‘Another species of evil peculiar to a corrupt military government, prevails in a very great degree, and has become particularly offensive to the French, viz. the influence and insolence of generals.
‘All the generals attached to Buonaparte, those who supported him in his usurpation, and those who were with him in Egypt, bear an exact resemblance to the minions and favourites of the Roman Emperors. These men have the public treasure almost entirely at their disposal. General Lasnes, one of the Consul’s chief friends, spends the enormous sum of five hundred thousand livres (upwards of twenty thousand guineas!!!) a month, at Paris, where he and his aids de camp occupy one of the most magnificent hotels in that capital. Buonaparte, not being able to supply his favourites with sufficient specie for defraying their unbounded expences, grants them congées d’exportation, i.e. an exclusive permission to export various articles the exportation of which is prohibited by law; these congées are sold to mercantile men, who purchase them at a very high price.’

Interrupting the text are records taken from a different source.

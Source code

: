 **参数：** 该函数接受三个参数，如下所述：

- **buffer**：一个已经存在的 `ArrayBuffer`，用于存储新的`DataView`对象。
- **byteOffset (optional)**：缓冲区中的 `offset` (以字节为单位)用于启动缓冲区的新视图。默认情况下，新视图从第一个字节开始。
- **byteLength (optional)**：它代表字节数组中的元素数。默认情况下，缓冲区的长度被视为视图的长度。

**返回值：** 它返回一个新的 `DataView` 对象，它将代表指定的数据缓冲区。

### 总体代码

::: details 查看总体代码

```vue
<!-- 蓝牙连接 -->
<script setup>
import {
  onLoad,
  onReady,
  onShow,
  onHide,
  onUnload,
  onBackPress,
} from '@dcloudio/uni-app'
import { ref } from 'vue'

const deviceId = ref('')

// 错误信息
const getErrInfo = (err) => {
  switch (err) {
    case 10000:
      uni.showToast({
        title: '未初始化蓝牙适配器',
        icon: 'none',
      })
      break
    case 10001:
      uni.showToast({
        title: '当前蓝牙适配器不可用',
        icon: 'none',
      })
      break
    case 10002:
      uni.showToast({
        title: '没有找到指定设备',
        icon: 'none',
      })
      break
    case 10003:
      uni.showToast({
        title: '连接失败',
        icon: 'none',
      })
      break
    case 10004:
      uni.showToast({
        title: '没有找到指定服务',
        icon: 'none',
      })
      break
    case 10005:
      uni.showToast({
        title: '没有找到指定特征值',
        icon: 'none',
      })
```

‘To the facts, which we stated on Monday, respecting the prodigality of Buonaparte and his creatures, we may add the instance of General Ney. This Republican Bashaw has fixed his head-quarters at Neubourg, at the expence of which place, his table is furnished at the rate of ninety pounds sterling a day! The French have a proverb, the truth of which they and their neighbours now experience to their sorrow: “Il vaut mieux qu’une cité soit brûlée, q’un parvenu la gouverne”—A city had better be burnt to ashes, than submit to the rule of an upstart vagabond.’[57]
CHAPTER XXI.
PLOTS AGAINST NAPOLEON’S LIFE—THAT OF OCTOBER 10, 1800—THAT OF DECEMBER 24, 1800—NUMBER OF PEOPLE KILLED AND INJURED—NAPOLEON’S PORTRAIT.
The two plots against Napoleon’s life which occurred in this year must not be forgotten. Let us have Combe’s version, which does not much exaggerate the facts of the cases:—
It seems the Jacobins against
Our hero greatly were incensed:
His levées, drawing-rooms, and so forth,
They look’d upon as deeds of no worth;
The pageantry he held so dear,
Did not Republican appear;
And, at such goings on distrest,
Their indignation they exprest;
Our hero consequently saw
The need of keeping them in awe;
So he contrived a plot, which seems
The masterpiece of all his schemes;
And in this plot, too, he resolved
His greatest foes should be involved.
Fouché pretended, on th’ occasion,
(For Nap allow’d of no evasion)
That some conspirators had got
Daggers and pistols, and what not,
To make the Conqueror their aim,
When from the Opera he came.
Nap to the Opera went indeed,
One gave the signal, as agreed;
Three men were instantly arrested
Three whom great Bonaparte detested.
They got it seems a dagger from one,
But carrying daggers now was common;
He was from Nap at a great distance,
This proof, tho’, was of no assistance;
When the supposed assassination
Had undergone examination,
They seiz’d on others, as directed,
For having such a scheme projected;
One prov’d at home that night he slept,
For being ill, his bed he kept;
All this, however, had no weight,
For Nap’s resentment was too great.
They suffered by the guillotine,
Which was his favourite machine;
Save one, th’ Italian too, I wot,
From whom the dagger had been got,
Nap banish’d him, and with him too,
Th’ Italian patriotic crew;
Four thousand, as historians say,
For no offence were swept away.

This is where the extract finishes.